Karşımıza ufak bir havuz çıkıyor. Buzz gibi suyu olan bu havuzu sol taraftan akan başka bir nehir dolduruyor. Ve bu havuzun az ilerisinde bu iki nehir buluşuyor. Bir an önce sahili görmek istediğimizden dümdüz ilerliyoruz. Karşımıza içinde ördeklerin, kapumbağaların ve minik minik balıkların gezindiği bir gölet çıkıyor. Ve hemen ardından sahil göz kırpıyor bize.

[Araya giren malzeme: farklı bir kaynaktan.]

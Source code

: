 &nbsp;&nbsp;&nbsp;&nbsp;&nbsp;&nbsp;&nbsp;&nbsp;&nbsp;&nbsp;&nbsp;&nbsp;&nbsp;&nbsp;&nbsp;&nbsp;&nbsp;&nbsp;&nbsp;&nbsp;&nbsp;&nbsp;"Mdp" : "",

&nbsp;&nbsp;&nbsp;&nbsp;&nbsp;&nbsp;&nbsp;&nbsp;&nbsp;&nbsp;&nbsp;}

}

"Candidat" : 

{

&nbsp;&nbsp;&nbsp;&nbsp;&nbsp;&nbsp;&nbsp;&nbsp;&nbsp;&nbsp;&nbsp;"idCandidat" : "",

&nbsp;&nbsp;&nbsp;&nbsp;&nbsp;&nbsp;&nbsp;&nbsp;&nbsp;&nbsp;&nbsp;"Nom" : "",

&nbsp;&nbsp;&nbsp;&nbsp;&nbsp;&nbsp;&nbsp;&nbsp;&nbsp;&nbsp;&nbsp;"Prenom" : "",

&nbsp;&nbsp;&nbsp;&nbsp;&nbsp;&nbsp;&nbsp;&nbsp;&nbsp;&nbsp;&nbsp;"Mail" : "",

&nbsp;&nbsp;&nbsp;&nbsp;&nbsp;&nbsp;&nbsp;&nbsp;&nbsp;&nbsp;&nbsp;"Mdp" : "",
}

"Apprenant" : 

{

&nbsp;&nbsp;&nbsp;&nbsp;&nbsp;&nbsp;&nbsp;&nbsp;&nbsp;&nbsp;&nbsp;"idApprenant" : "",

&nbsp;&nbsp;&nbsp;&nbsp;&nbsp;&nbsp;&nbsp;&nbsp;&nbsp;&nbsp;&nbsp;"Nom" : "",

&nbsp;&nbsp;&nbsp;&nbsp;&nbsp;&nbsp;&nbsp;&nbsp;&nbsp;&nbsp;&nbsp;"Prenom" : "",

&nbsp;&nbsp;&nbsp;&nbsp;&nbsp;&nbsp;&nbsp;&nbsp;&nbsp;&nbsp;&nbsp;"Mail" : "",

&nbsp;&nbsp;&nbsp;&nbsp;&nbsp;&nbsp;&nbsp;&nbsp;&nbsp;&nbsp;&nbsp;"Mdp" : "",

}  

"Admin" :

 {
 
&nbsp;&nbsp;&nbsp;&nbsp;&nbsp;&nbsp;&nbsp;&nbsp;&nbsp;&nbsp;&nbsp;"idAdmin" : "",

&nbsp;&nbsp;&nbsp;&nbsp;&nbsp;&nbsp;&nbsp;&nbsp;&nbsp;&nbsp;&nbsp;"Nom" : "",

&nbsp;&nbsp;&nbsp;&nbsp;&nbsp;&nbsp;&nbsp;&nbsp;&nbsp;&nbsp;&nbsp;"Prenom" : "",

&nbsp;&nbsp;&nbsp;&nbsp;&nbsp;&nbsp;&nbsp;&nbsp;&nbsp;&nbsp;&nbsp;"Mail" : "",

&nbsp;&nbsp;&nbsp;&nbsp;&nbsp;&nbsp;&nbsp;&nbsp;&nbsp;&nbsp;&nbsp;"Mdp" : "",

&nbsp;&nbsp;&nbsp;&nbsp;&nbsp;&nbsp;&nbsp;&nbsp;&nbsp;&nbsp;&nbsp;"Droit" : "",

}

Yemyeşilin içinden masmavi bir sonsuzluk…


Buranın sahili taşlık e tabi denizide Deniz ayakkabınızı yanınıza almanızda fayda var taşlar keskin olabiliyor çünkü. Bizim şemsiyemiz yoktu bu yüzden doğal şemsiyelere :) ağaç altlarına göz gezdirdik ve yerimizi bulduk. Sonrası cumburlop deniiz :) Yemyeşil dağların arasında kadife gibi dalgalanan bu suda yüzmek harika.




Doğanın içindeyiz; şemsiyemiz ağaçlar, şezlongumuz büyük kayalar veya ağaç kökleri, deniz berrak ve ılık, deniz keyfi sonrası kalan yiyeceklerimizle kaplumbağa ve ördekleri besliyor, devamında buz gibi tatlı su havuzunda duşumuzu alıyoruz. (çok soğuktu ben ayaklarımı sokabildim sadece) :) . Herşey yerli yerinde yani…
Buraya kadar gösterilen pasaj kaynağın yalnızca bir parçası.